### ACTIVITY
For the data below, please report each line where the word "访问Gmail官网" is found.

### EXTRACTED MATERIAL
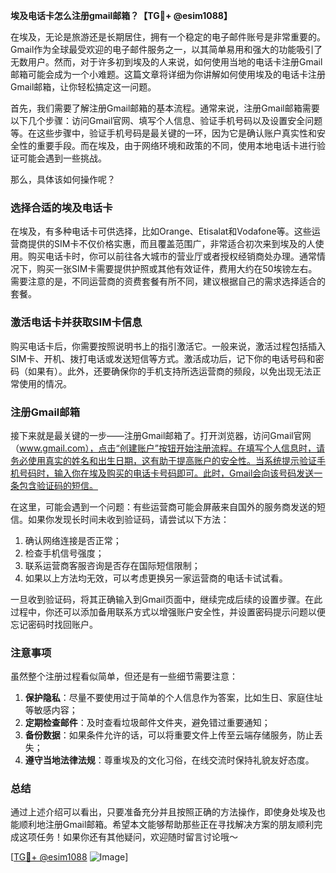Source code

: **埃及电话卡怎么注册gmail邮箱？【TG💪+ @esim1088】**

在埃及，无论是旅游还是长期居住，拥有一个稳定的电子邮件账号是非常重要的。Gmail作为全球最受欢迎的电子邮件服务之一，以其简单易用和强大的功能吸引了无数用户。然而，对于许多初到埃及的人来说，如何使用当地的电话卡注册Gmail邮箱可能会成为一个小难题。这篇文章将详细为你讲解如何使用埃及的电话卡注册Gmail邮箱，让你轻松搞定这一问题。

首先，我们需要了解注册Gmail邮箱的基本流程。通常来说，注册Gmail邮箱需要以下几个步骤：访问Gmail官网、填写个人信息、验证手机号码以及设置安全问题等。在这些步骤中，验证手机号码是最关键的一环，因为它是确认账户真实性和安全性的重要手段。而在埃及，由于网络环境和政策的不同，使用本地电话卡进行验证可能会遇到一些挑战。

那么，具体该如何操作呢？

### **选择合适的埃及电话卡**

在埃及，有多种电话卡可供选择，比如Orange、Etisalat和Vodafone等。这些运营商提供的SIM卡不仅价格实惠，而且覆盖范围广，非常适合初次来到埃及的人使用。购买电话卡时，你可以前往各大城市的营业厅或者授权经销商处办理。通常情况下，购买一张SIM卡需要提供护照或其他有效证件，费用大约在50埃镑左右。需要注意的是，不同运营商的资费套餐有所不同，建议根据自己的需求选择适合的套餐。

### **激活电话卡并获取SIM卡信息**

购买电话卡后，你需要按照说明书上的指引激活它。一般来说，激活过程包括插入SIM卡、开机、拨打电话或发送短信等方式。激活成功后，记下你的电话号码和密码（如果有）。此外，还要确保你的手机支持所选运营商的频段，以免出现无法正常使用的情况。

### **注册Gmail邮箱**

接下来就是最关键的一步——注册Gmail邮箱了。打开浏览器，访问Gmail官网（www.gmail.com），点击“创建账户”按钮开始注册流程。在填写个人信息时，请务必使用真实的姓名和出生日期，这有助于提高账户的安全性。当系统提示验证手机号码时，输入你在埃及购买的电话卡号码即可。此时，Gmail会向该号码发送一条包含验证码的短信。

在这里，可能会遇到一个问题：有些运营商可能会屏蔽来自国外的服务商发送的短信。如果你发现长时间未收到验证码，请尝试以下方法：

1. 确认网络连接是否正常；
2. 检查手机信号强度；
3. 联系运营商客服咨询是否存在国际短信限制；
4. 如果以上方法均无效，可以考虑更换另一家运营商的电话卡试试看。

一旦收到验证码，将其正确输入到Gmail页面中，继续完成后续的设置步骤。在此过程中，你还可以添加备用联系方式以增强账户安全性，并设置密码提示问题以便忘记密码时找回账户。

### **注意事项**

虽然整个注册过程看似简单，但还是有一些细节需要注意：

1. **保护隐私**：尽量不要使用过于简单的个人信息作为答案，比如生日、家庭住址等敏感内容；
2. **定期检查邮件**：及时查看垃圾邮件文件夹，避免错过重要通知；
3. **备份数据**：如果条件允许的话，可以将重要文件上传至云端存储服务，防止丢失；
4. **遵守当地法律法规**：尊重埃及的文化习俗，在线交流时保持礼貌友好态度。

### **总结**

通过上述介绍可以看出，只要准备充分并且按照正确的方法操作，即使身处埃及也能顺利地注册Gmail邮箱。希望本文能够帮助那些正在寻找解决方案的朋友顺利完成这项任务！如果你还有其他疑问，欢迎随时留言讨论哦～

[[TG💪+ @esim1088](https://t.me/s/esim1088) ![Image](https://i.postimg.cc/4NQfJmqS/Snipaste-2025-05-13-00-14-12.png)]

### ANSWER TO THIS TASK
首先，我们需要了解注册Gmail邮箱的基本流程。通常来说，注册Gmail邮箱需要以下几个步骤：访问Gmail官网、填写个人信息、验证手机号码以及设置安全问题等。在这些步骤中，验证手机号码是最关键的一环，因为它是确认账户真实性和安全性的重要手段。而在埃及，由于网络环境和政策的不同，使用本地电话卡进行验证可能会遇到一些挑战。
接下来就是最关键的一步——注册Gmail邮箱了。打开浏览器，访问Gmail官网（www.gmail.com），点击“创建账户”按钮开始注册流程。在填写个人信息时，请务必使用真实的姓名和出生日期，这有助于提高账户的安全性。当系统提示验证手机号码时，输入你在埃及购买的电话卡号码即可。此时，Gmail会向该号码发送一条包含验证码的短信。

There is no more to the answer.